→ Problem details:
Search each line below for "обектите", then return the lines where it appears.

(Plain-text document sources)
---

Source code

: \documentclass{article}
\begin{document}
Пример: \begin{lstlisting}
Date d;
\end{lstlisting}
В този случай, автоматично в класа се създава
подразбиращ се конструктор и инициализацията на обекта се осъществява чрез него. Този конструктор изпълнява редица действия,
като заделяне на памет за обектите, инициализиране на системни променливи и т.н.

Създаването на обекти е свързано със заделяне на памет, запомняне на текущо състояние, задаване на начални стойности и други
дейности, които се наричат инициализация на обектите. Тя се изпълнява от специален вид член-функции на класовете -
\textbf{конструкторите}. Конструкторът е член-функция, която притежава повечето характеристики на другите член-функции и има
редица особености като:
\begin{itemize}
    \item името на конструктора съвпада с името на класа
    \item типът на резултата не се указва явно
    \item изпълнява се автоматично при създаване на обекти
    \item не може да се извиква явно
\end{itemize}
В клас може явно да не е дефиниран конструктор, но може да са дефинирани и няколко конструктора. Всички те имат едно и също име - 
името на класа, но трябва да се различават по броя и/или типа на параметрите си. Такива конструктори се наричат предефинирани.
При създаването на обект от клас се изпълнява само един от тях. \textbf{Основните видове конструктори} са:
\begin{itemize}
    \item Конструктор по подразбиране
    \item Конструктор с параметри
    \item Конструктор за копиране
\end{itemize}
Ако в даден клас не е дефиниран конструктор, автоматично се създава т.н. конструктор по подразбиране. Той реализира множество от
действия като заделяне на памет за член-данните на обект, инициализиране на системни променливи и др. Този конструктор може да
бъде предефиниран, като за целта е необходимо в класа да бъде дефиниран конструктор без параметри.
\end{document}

---

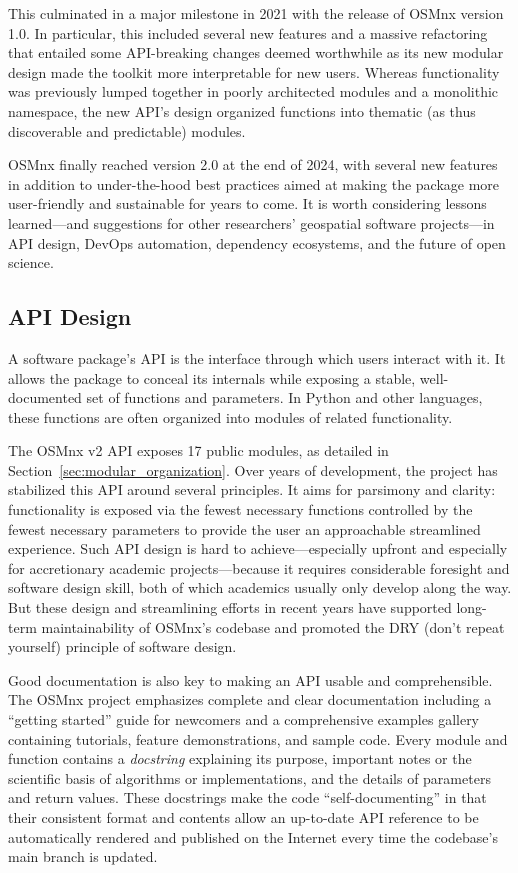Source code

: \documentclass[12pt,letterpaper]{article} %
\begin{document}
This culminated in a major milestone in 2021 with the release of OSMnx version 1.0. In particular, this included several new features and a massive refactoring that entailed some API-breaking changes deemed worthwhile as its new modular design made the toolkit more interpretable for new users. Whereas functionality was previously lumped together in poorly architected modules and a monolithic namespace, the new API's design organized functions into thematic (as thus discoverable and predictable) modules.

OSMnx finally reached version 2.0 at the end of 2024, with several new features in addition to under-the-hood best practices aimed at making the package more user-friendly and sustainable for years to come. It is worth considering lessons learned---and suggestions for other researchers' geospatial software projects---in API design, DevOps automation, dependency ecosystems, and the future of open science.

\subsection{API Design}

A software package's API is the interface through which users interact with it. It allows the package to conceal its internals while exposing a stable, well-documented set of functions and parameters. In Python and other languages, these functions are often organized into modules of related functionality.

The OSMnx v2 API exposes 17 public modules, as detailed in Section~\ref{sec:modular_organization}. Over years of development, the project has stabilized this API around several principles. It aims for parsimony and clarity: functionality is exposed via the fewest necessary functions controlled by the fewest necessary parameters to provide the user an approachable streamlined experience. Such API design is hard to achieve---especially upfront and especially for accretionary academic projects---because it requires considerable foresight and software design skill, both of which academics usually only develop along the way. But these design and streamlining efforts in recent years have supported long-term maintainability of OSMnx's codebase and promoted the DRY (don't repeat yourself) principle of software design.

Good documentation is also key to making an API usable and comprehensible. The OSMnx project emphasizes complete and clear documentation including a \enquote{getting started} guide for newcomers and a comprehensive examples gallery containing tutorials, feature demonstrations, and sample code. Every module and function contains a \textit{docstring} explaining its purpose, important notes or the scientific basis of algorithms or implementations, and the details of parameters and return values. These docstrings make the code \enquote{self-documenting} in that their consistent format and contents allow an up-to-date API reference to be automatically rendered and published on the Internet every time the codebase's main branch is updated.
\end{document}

---

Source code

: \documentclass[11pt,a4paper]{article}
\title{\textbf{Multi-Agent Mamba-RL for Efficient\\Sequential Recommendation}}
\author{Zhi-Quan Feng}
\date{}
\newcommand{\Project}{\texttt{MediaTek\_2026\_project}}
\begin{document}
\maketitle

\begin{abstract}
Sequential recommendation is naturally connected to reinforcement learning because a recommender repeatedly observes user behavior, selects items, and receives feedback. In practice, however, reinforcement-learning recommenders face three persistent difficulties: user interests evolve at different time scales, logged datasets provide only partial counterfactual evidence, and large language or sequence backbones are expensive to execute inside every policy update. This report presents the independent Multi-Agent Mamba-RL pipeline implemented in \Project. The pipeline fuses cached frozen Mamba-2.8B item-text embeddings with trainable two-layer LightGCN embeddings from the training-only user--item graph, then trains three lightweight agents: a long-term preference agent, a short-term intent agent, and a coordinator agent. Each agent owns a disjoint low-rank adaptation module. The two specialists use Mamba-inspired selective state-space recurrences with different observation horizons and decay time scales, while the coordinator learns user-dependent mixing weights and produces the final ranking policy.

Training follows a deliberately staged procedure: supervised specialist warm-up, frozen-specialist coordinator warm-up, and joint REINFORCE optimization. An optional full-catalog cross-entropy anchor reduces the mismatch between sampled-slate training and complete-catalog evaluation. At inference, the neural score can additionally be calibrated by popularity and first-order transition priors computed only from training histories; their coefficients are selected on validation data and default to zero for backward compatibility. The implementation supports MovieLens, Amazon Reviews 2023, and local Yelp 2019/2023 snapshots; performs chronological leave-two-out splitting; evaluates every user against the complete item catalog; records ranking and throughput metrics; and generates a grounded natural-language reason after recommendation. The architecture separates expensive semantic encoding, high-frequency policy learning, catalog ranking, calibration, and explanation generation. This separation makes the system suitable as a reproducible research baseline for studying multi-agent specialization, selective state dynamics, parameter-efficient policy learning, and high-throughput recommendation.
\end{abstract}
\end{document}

---

→ Response to the exercise:
като заделяне на памет за обектите, инициализиране на системни променливи и т.н.
дейности, които се наричат инициализация на обектите. Тя се изпълнява от специален вид член-функции на класовете -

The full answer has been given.